Netanyahu demands Israeli control of Gaza territory on Egypt border

The border with Egypt in Rafah in the southern Gaza Strip on March 30, 2024 (MOHAMMED ABED)
The border with Egypt in Rafah in the southern Gaza Strip on March 30, 2024 (MOHAMMED ABED)

Prime Minister Benjamin Netanyahu demanded Thursday that Israel retain control of key Gaza territory along the border with Egypt as part of any accord to suspend the war with Hamas.

The condition conflicts with Hamas's position that Israel must withdraw from all Gaza territory after a ceasefire.

Speaking after the return of Israeli negotiators from talks with mediators in Qatar, Netanyahu said Israel needed control to stop weapons reaching Hamas from Egypt -- one of four conditions for a deal with the Palestinian militants.

He did not say if the measure would be permanent.
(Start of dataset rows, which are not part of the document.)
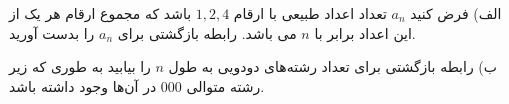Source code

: \EXERCISE
الف) فرض کنید 
$a_n$
تعداد اعداد طبیعی با ارقام
$1, 2, 4$
باشد که مجموع ارقام هر یک از این اعداد برابر با
$n$
می باشد. رابطه بازگشتی برای
$a_n$
را بدست آورید.

ب) رابطه بازگشتی برای تعداد رشته‌های دودویی به طول
$n$
را بیابید به طوری که زیر رشته متوالی
$000$
در آن‌ها وجود داشته باشد.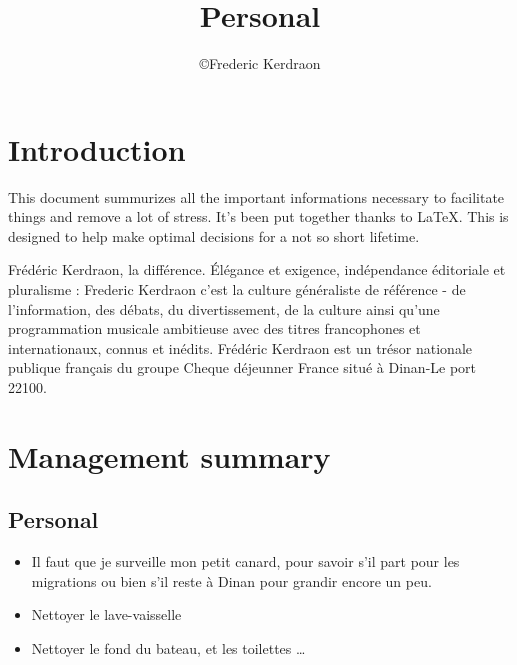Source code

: \documentclass[8pt]{article} %
\title{Personal}
\author{\copyright Frederic Kerdraon}
\begin{document}
\maketitle
\tableofcontents

\section{Introduction}

This document summurizes all the important informations necessary to facilitate things and remove a lot of stress. It's been put together thanks to \LaTeX. This is designed to help make optimal decisions for a not so short lifetime.

Frédéric Kerdraon, la différence. Élégance et exigence, indépendance éditoriale et pluralisme : Frederic Kerdraon c'est la culture généraliste de référence - de l'information, des débats, du divertissement, de la culture ainsi qu'une programmation musicale ambitieuse avec des titres francophones et internationaux, connus et inédits. Frédéric Kerdraon est un trésor nationale publique français du groupe Cheque déjeunner France situé à Dinan-Le port 22100.



\newcommand{\slice}[4]{
  \pgfmathparse{0.5*#1+0.5*#2}
  \let\midangle\pgfmathresult

   slice
  \draw[thick,fill=black!10] (0,0) -- (#1:1) arc (#1:#2:1) -- cycle;

   outer label
  \node[label=\midangle:#4] at (\midangle:1) {};

   inner label
  \pgfmathparse{min((#2-#1-10)/110*(-0.3),0)}
  \let\temp\pgfmathresult
  \pgfmathparse{max(\temp,-0.5) + 0.8}
  \let\innerpos\pgfmathresult
  \node at (\midangle:\innerpos) {#3};
}

\section{Management summary}

\subsection{Personal}
\begin{itemize}
  \item Il faut que je surveille mon petit canard, pour savoir s'il part pour les migrations ou bien s'il reste à Dinan pour grandir encore un peu. 
  \item Nettoyer le lave-vaisselle 
  \item Nettoyer le fond du bateau, et les toilettes \ldots
\end{itemize}
\end{document}
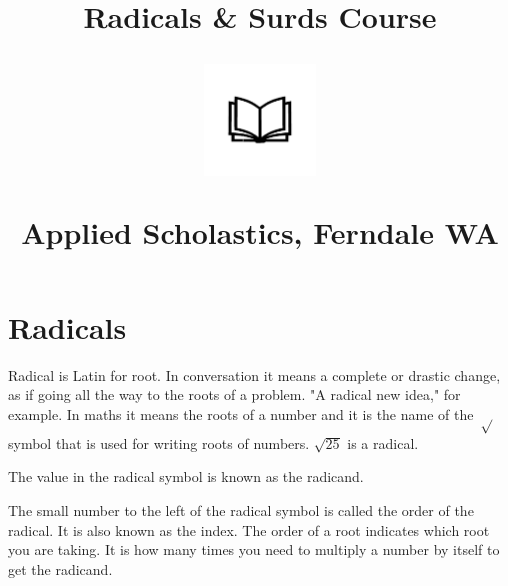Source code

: \documentclass{article}
\author{}
\date{}
\title{\textbf{Radicals \& Surds Course}\\
\vspace{28pt}
\begin{center}
\includegraphics[width=4em]{ApS_logo.png}
\end{center}
\begin{normalsize}
Applied Scholastics, Ferndale WA
\end{normalsize}}
\begin{document}
\maketitle


\section*{Radicals}

Radical is Latin for root. In conversation it means a complete or drastic change, as if going all the way to the roots of a problem. "A radical new idea," for example. In maths it means the roots of a number and it is the name of the $\sqrt$ symbol that is used for writing roots of numbers. $\sqrt{25}$ is a radical.

The value in the radical symbol is known as the radicand.

The small number to the left of the radical symbol is called the order of the radical. It is also known as the index. The order of a root indicates which root you are taking. It is how many times you need to multiply a number by itself to get the radicand.
\end{document}
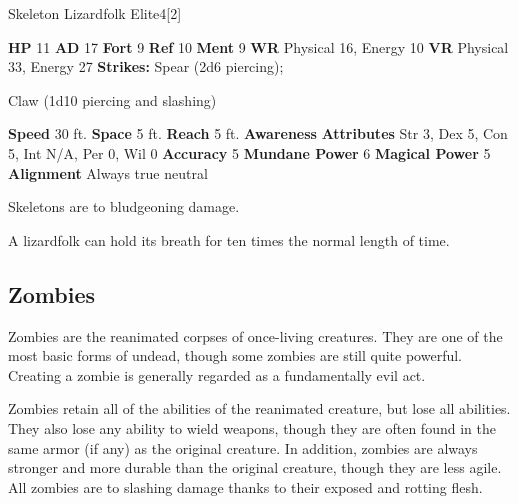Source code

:   \begin{monsubsection}{Skeleton Lizardfolk Elite}{4}[2]
    \vspace{-1em}\vspace{-1em}
    \vspace{0em}

    
    

    \begin{spellcontent}
      \begin{spelltargetinginfo}
        \pari \textbf{HP} 11 \monsep
          \textbf{AD} 17 \monsep
          \textbf{Fort} 9 \monsep
          \textbf{Ref} 10 \monsep
          \textbf{Ment} 9
        \pari \textbf{WR} Physical 16, Energy 10 \monsep
        \textbf{VR} Physical 33, Energy 27
        \pari \textbf{Strikes:}
            Spear  (2d6 piercing);
\par Claw  (1d10 piercing and slashing)
      \end{spelltargetinginfo}
    \end{spellcontent}
    \begin{monsterfooter}
      \pari \textbf{Speed} 30 ft. \monsep
        \textbf{Space} 5 ft. \monsep
        \textbf{Reach} 5 ft.
      \pari \textbf{Awareness} 
      \pari \textbf{Attributes}
        Str 3, Dex 5,
        Con 5, Int N/A,
        Per 0, Wil 0
      \pari \textbf{Accuracy} 5 \monsep
        \textbf{Mundane Power} 6 \monsep
      \textbf{Magical Power} 5
      \pari \textbf{Alignment} Always true neutral
    \end{monsterfooter}
  \end{monsubsection}
          Skeletons are  to bludgeoning damage.
        
     A lizardfolk can hold its breath for ten times the normal length of time.
  
  
    \subsection{Zombies}
      
      Zombies are the reanimated corpses of once-living creatures.
      They are one of the most basic forms of undead, though some zombies are still quite powerful.
      Creating a zombie is generally regarded as a fundamentally evil act.
    
      Zombies retain all of the  abilities of the reanimated creature, but lose all  abilities.
      They also lose any ability to wield weapons, though they are often found in the same armor (if any) as the original creature.
      In addition, zombies are always stronger and more durable than the original creature, though they are less agile.
      All zombies are  to slashing damage thanks to their exposed and rotting flesh.
    

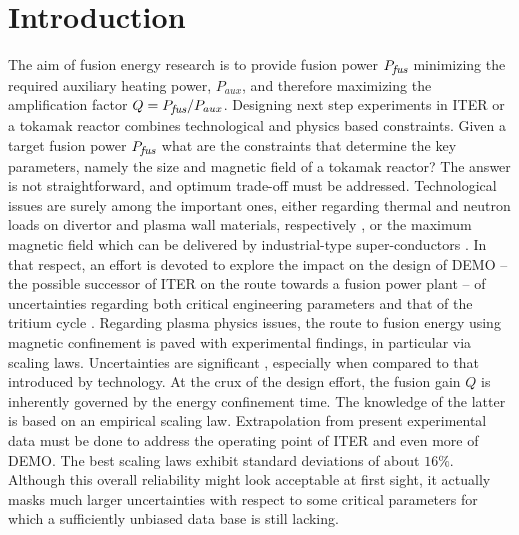 \documentclass[12pt]{iopart}
\newcommand{\Pfus}{{P_{\textrm{\it\footnotesize fus}}}}
\begin{document}
\section{Introduction}
The aim of fusion energy research is to provide fusion power  $\Pfus$ minimizing the required auxiliary heating power, $P_{aux}$, and therefore maximizing the amplification factor $Q = \Pfus/P_{aux}$. Designing next step experiments in ITER or a tokamak reactor combines technological and physics based constraints. Given a target fusion power $\Pfus$ what are the constraints that determine the key parameters, namely the size and magnetic field of a tokamak reactor? The answer is not straightforward, and optimum trade-off must be addressed. Technological issues are surely among the important ones, either regarding thermal and neutron loads on divertor and plasma wall materials, respectively \cite{Federici2017, Siccinio2018}, or the maximum magnetic field which can be delivered by industrial-type super-conductors \cite{Duchateau2014}. In that respect, an effort is devoted to explore the impact on the design of DEMO -- the possible successor of ITER on the route towards a fusion power plant \cite{Federici2017} -- of uncertainties regarding both critical engineering parameters \cite{Coleman2016,Reux2018} and that of the tritium cycle \cite{Coleman2019}.
Regarding plasma physics issues, the route to fusion energy using magnetic confinement is paved with experimental findings, in particular via scaling laws. Uncertainties are significant \cite{Zohm2013}, especially when compared to that introduced by technology. At the crux of the design effort, the fusion gain $Q$ is inherently governed by the energy confinement time. The knowledge of the latter is based on an empirical scaling law.  Extrapolation from present experimental data must be done to address the operating point of ITER and even more of DEMO. The best scaling laws exhibit standard deviations of about $16\%$. Although this overall reliability might look acceptable at first sight, it actually masks much larger uncertainties with respect to some critical parameters for which a sufficiently unbiased data base is still lacking. \\
\end{document}
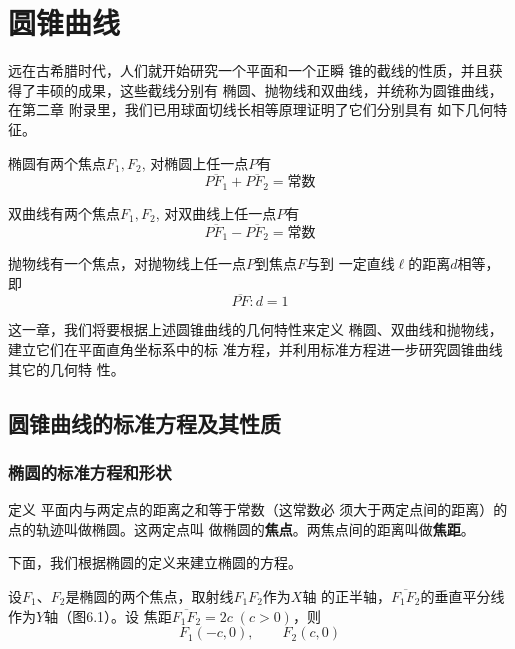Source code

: \chapter{圆锥曲线}
远在古希腊时代，人们就开始研究一个平面和一个正瞬
锥的截线的性质，并且获得了丰硕的成果，这些截线分别有
椭圆、抛物线和双曲线，并统称为圆锥曲线，在第二章
附录里，我们已用球面切线长相等原理证明了它们分别具有
如下几何特征。

椭圆有两个焦点$F_1,F_2$, 对椭圆上任一点$P$有
\[\overline{PF_1}+\overline{PF_2}=\text{常数}\]

双曲线有两个焦点$F_1,F_2$, 对双曲线上任一点$P$有
\[\overline{PF_1}-\overline{PF_2}=\text{常数}\]

抛物线有一个焦点，对抛物线上任一点$P$到焦点$F$与到
一定直线$\ell$的距离$d$相等，即
\[\overline{PF}:d=1\]

这一章，我们将要根据上述圆锥曲线的几何特性来定义
椭圆、双曲线和抛物线，建立它们在平面直角坐标系中的标
准方程，并利用标准方程进一步研究圆锥曲线其它的几何特
性。

\section{圆锥曲线的标准方程及其性质}
\subsection{椭圆的标准方程和形状}
\begin{blk}
    {定义} 平面内与两定点的距离之和等于常数（这常数必
须大于两定点间的距离）的点的轨迹叫做椭圆。这两定点叫
做椭圆的\textbf{焦点}。两焦点间的距离叫做\textbf{焦距}。
\end{blk}

下面，我们根据椭圆的定义来建立椭圆的方程。

设$F_1$、$F_2$是椭圆的两个焦点，取射线$F_1F_2$作为$X$轴
的正半轴，$\overline{F_1F_2}$的垂直平分线作为$Y$轴（图6.1）。设
焦距$\overline{F_1F_2}=2c\; (c>0)$，则
\[F_1(-c,0),\qquad F_2(c,0)\]

\begin{figure}[htp]
    \centering
    \caption{}
\end{figure}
But it is the first time Israel has insisted on retaining control of the Palestinian side of the Rafah border crossing with Egypt and the so-called Philadelphi corridor along the border.

Netanyahu said Israel's negotiators, led by Mossad intelligence chief David Barnea, went to Doha to defend what he called four "ironclad principles", with the key condition that Israel be allowed to keep fighting until its war aims of destroying Hamas and bringing home all hostages are achieved.

Netanyahu reaffirmed the others: stopping weapons reaching Hamas from Egypt -- "first and foremost by Israeli control of the Philadelphi axis and the Rafah crossing" -- not allowing militants to regroup in northern Gaza and ensuring a "maximum" number of hostages are freed.

While the United States has expressed "cautious optimism" over the Qatar talks, Netanyahu vowed to keeping fighting Hamas with "full force", calling it a "sacred mission" to bring back hostages seized in the October 7 attacks.

The attacks on southern Israel resulted in the deaths of 1,195 people, mostly civilians, according to an AFP tally based on Israeli figures.

The militants also seized 251 hostages, 116 of whom remain in Gaza, including 42 the military says are dead. Some 105 hostages were freed during a one-week truce in November.

Israel's retaliatory offensive has killed at least 38,345 people in Gaza, also mostly civilians, according to the Hamas-run territory's health ministry.

"Ambiguity and hesitance did not bring about our achievements to date, and they will not bring about achievements in the future," Netanyahu said.

"I am committed to an outline for the release of our hostages, but Hamas terrorists continue to insist on demands that contradict the outline and threaten Israel's security," he added.